Tip: if you hear the sound of distant thunder at your next picnic, ditch the potato salad and run for cover. Avoid plumbing including sinks, baths and faucets, stay away from windows and doors, and stay off porches. Or just hope for the best, if the thunder don’t get you then the lightning will.
“Failure should be our teacher, not our undertaker. Failure is delay, not defeat. It is a temporary detour, not a dead end. Failure is something we can avoid only by saying nothing, doing nothing, and being nothing.” Denis Waitley
“Autumn is the time of year when Mother Nature says, “Look how easy, how healthy, and how beautiful letting go can be.” Toni Sorenson
“The meaning of life is that it stops.” Franz Kafka
Smoke, smoke, smoke, that cigarette. Puff, puff, puff and if you smoke yourself to death. Tell St. Peter at the Golden Gate, that you hate to make him wait, but you just gotta have another cigarette.
According to Ernest Becker in The Denial of Death, unlike the average person standing in a foggy field, horses think about nothing all day long. For example he writes this about the lower animals:
“They merely act and move reflexively as they are driven by their instincts. If they pause at all, it is only a physical pause; inside they are anonymous, and even their faces have no name. They live in a world without time, pulsating, as it were, in a state of dumb being.”
Tom Dorrance, who has been referred to as the horse’s lawyer wrote a book called True Unity: Willing Communication Between Horse & Human. In it he says: “When I hear somebody talk about a horse or cow being stupid; I figure it’s a sure sign that the animal has somehow outfoxed them.”
So you have to ask yourself one question, and its not do I feel lucky. How much does a lawyer charge a horse or a cow, and if they go to trial together can they get a group rate? From my experience with horses and cows, that’s gonna be one messy courtroom.

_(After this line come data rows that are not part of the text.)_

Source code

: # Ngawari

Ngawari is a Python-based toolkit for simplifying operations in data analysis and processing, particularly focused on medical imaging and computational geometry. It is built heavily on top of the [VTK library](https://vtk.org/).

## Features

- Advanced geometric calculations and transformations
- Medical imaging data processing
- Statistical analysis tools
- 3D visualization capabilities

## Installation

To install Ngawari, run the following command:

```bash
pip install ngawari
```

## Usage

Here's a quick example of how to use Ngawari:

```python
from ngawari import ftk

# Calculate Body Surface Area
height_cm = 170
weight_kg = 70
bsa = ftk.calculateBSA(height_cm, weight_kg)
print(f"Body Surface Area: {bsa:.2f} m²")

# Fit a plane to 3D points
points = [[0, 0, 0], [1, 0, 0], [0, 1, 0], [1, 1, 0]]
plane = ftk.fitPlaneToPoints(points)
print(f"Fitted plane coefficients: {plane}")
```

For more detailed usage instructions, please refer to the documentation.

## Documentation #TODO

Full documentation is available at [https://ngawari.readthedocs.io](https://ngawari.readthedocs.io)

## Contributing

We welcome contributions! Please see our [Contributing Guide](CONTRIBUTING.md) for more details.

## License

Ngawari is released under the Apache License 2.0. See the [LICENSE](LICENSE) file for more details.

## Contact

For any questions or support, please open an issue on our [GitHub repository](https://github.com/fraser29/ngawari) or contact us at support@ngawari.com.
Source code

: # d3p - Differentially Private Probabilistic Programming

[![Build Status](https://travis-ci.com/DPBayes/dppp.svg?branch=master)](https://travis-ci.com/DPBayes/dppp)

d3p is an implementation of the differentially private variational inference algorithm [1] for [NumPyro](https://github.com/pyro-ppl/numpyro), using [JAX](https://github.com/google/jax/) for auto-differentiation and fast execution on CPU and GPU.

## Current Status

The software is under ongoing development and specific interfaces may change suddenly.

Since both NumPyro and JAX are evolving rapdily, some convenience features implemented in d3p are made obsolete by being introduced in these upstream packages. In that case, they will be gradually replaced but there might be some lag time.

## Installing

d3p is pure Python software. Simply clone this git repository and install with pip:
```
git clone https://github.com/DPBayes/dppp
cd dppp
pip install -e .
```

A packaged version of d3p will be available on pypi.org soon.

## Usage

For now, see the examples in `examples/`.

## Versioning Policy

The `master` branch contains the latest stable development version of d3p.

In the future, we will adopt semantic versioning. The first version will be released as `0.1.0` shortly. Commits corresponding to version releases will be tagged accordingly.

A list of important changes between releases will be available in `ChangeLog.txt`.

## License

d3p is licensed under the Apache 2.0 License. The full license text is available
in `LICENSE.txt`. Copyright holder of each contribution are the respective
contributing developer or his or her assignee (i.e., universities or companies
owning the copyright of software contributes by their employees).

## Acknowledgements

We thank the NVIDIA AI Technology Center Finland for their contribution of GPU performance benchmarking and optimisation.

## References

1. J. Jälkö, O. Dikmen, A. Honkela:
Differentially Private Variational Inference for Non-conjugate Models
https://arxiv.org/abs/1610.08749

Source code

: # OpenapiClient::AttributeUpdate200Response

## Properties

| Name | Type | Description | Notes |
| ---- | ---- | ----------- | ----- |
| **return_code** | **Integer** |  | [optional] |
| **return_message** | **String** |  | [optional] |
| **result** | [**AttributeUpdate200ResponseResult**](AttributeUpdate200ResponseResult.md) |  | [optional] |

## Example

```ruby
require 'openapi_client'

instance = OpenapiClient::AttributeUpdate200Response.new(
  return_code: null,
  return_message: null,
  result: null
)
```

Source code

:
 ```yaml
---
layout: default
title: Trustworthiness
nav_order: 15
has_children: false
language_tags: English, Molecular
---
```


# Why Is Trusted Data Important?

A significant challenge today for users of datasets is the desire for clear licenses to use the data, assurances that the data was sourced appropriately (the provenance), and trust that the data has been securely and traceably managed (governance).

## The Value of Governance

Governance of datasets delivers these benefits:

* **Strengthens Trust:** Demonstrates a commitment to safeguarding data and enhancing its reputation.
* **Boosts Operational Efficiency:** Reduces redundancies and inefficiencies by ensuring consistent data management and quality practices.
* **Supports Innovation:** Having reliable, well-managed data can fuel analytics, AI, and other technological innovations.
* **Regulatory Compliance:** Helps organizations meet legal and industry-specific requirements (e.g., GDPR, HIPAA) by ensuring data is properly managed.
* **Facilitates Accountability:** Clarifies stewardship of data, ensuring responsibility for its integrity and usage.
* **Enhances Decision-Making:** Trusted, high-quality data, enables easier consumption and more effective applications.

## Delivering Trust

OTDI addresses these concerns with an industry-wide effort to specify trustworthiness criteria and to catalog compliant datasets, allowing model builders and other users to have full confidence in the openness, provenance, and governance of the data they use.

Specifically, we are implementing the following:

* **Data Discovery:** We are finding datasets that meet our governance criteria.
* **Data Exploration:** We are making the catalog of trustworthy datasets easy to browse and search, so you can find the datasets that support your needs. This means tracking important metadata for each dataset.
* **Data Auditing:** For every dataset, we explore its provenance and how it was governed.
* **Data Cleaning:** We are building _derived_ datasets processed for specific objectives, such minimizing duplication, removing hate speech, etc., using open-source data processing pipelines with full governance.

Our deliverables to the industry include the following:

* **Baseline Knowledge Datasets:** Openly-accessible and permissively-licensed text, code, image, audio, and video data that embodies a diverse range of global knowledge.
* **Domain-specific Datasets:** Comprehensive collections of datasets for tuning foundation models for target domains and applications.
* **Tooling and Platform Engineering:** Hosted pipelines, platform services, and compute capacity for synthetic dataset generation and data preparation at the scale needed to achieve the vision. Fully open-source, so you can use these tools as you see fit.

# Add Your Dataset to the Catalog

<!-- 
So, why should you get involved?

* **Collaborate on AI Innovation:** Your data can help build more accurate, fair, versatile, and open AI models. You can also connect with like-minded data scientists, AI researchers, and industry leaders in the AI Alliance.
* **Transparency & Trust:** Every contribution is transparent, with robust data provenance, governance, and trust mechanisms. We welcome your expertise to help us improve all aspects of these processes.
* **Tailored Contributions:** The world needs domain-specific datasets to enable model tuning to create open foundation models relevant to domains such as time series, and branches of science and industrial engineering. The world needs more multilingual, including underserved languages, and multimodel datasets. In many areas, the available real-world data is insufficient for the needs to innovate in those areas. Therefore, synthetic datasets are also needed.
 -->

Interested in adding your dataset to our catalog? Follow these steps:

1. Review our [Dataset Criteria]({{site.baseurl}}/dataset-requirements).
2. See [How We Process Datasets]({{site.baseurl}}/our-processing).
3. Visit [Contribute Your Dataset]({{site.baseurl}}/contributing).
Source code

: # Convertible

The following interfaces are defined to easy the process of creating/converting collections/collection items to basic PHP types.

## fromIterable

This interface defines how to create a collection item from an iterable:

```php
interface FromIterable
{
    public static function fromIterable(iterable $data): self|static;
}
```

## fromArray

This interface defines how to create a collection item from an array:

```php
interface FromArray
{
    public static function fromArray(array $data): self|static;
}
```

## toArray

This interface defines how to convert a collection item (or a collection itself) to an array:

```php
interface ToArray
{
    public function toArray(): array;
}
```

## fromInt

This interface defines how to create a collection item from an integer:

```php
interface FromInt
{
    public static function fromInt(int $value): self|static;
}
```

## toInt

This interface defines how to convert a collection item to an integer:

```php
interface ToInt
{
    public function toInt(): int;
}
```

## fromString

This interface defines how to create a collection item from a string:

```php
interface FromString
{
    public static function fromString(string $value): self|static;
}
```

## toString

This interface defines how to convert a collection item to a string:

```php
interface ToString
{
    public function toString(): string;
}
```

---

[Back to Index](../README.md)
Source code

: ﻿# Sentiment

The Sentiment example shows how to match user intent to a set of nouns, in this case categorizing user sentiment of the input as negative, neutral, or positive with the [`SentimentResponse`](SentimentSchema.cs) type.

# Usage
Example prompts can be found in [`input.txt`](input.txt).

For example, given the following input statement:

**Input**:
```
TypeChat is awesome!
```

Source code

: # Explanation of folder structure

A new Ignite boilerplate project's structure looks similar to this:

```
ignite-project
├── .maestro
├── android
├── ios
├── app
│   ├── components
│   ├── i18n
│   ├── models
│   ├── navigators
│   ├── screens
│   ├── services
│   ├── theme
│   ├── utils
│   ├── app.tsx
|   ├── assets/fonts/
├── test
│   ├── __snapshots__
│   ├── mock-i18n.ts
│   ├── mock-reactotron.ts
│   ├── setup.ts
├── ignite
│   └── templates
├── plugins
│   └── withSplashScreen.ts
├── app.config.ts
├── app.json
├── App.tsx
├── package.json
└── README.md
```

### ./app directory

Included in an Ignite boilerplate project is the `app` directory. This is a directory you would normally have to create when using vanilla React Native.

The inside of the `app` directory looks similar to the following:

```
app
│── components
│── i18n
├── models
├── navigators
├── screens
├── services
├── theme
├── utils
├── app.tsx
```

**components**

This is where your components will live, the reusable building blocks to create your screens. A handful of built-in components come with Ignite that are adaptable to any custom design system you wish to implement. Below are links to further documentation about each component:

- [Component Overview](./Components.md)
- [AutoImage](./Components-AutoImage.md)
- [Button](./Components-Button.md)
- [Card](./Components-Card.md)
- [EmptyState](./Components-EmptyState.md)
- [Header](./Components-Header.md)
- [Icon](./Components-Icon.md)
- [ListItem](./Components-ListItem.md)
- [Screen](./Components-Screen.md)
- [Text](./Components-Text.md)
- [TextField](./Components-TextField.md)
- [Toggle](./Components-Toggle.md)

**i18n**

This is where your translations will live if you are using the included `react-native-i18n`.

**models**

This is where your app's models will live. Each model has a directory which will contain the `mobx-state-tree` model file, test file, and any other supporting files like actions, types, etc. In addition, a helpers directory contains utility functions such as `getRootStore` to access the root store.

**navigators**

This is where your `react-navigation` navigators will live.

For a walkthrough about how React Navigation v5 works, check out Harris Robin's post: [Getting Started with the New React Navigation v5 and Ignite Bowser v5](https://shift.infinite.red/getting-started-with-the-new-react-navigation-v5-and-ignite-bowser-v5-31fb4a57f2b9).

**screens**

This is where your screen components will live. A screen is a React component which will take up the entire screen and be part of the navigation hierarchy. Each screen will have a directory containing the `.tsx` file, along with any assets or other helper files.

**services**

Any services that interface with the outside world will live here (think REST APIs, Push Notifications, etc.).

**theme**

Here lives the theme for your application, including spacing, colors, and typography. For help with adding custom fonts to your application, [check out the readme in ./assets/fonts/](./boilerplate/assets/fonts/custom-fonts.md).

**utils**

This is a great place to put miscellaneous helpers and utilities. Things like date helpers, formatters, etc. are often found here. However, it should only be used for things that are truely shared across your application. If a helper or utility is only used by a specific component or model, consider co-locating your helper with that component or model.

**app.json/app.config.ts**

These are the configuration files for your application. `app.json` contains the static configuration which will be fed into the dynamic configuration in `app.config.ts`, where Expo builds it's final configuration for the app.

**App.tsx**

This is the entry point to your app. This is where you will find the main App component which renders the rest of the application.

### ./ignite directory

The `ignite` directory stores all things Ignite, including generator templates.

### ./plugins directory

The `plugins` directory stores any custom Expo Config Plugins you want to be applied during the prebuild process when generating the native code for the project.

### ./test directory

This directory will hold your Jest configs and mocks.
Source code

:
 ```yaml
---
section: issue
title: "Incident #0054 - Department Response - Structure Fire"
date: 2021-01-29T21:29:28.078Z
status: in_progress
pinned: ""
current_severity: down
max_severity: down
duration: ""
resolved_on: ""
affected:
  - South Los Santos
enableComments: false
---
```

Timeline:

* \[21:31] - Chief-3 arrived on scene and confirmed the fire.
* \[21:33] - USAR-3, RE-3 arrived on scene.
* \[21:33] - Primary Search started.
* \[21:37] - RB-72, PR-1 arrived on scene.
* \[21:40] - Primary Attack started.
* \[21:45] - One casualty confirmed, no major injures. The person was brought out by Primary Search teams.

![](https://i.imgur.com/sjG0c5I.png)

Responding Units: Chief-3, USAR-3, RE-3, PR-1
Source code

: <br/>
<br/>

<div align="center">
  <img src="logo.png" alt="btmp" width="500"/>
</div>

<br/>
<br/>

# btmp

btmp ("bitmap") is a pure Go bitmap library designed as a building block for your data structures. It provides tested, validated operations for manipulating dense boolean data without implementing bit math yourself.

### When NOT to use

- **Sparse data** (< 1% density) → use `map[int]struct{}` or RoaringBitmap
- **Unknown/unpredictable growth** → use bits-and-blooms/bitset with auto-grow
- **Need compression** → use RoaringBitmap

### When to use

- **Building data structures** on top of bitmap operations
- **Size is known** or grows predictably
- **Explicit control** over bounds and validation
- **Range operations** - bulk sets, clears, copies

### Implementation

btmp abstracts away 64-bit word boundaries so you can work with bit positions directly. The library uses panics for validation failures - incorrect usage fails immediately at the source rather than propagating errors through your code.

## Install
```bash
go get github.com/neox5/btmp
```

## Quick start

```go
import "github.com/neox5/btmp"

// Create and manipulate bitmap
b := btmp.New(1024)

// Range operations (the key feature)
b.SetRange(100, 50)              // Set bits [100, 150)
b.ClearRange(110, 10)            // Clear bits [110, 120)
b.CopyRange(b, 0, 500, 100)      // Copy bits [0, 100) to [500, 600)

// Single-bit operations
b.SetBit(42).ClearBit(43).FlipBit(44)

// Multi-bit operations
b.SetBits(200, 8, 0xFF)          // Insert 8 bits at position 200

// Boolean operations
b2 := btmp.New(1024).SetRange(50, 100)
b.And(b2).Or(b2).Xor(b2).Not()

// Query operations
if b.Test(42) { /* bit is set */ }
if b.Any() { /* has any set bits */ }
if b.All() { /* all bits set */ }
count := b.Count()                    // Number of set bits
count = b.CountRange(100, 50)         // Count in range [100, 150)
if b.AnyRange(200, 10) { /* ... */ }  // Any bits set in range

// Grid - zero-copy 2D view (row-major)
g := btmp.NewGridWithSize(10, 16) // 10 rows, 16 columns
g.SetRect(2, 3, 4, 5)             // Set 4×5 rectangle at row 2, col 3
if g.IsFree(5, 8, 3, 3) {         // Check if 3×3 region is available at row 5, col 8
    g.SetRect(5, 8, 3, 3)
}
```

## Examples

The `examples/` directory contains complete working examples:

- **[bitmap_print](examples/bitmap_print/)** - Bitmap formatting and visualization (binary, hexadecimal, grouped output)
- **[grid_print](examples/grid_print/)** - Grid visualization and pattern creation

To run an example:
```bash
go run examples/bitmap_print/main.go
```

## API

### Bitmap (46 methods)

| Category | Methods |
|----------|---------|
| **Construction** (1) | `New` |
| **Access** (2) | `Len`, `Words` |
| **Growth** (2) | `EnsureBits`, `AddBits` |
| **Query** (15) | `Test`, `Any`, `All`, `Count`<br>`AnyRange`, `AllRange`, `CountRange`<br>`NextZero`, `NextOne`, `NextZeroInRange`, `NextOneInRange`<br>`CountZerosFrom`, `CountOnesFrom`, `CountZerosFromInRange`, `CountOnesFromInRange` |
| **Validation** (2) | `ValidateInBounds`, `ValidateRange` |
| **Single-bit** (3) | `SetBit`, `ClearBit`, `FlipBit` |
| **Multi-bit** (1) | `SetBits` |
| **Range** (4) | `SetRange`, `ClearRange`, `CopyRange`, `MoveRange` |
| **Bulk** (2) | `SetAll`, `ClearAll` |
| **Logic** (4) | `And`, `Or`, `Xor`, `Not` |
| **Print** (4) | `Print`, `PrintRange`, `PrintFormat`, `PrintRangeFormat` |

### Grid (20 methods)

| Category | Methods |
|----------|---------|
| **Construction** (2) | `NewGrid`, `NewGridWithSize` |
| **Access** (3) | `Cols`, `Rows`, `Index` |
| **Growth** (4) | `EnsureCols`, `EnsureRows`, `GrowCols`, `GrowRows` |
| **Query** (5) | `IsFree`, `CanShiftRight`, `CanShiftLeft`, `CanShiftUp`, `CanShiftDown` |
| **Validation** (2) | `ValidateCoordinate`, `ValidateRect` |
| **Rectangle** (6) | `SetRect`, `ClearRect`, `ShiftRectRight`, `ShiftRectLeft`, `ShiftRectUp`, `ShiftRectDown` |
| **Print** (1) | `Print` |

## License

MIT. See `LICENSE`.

As I get older I find myself thinking a lot about buying the farm. There are two ways to do it: one is to quit your job (if you have one) and literally buy a farm in the middle of nowhere, the other way is to stop breathing.
I know that everyone will buy the farm sooner or later and to deny it is futile, but I have to wonder what it will be like. Will it be an endless succession of meaningless working days like Sisyphus rolling a rock uphill for eternity, or will it be more like Green Acres?
I like to imagine that being on the farm with my wife Lisa will be frustrating but there will still be good times. Mr. Haney will finally sell me a washing machine that works. Sam Drucker will eventually get those seeds I ordered, and the girls from Petticoat Junction will move into the guest house (Lisa is fine with it).
And one stormy day while sitting around the general store, Eb will ask me if I think the rain will hurt the rhubarb. And I’ll smile because I learned the answer to that question long ago working with a Polish house painter. Not if it’s in the can Eb, not if it’s in the can.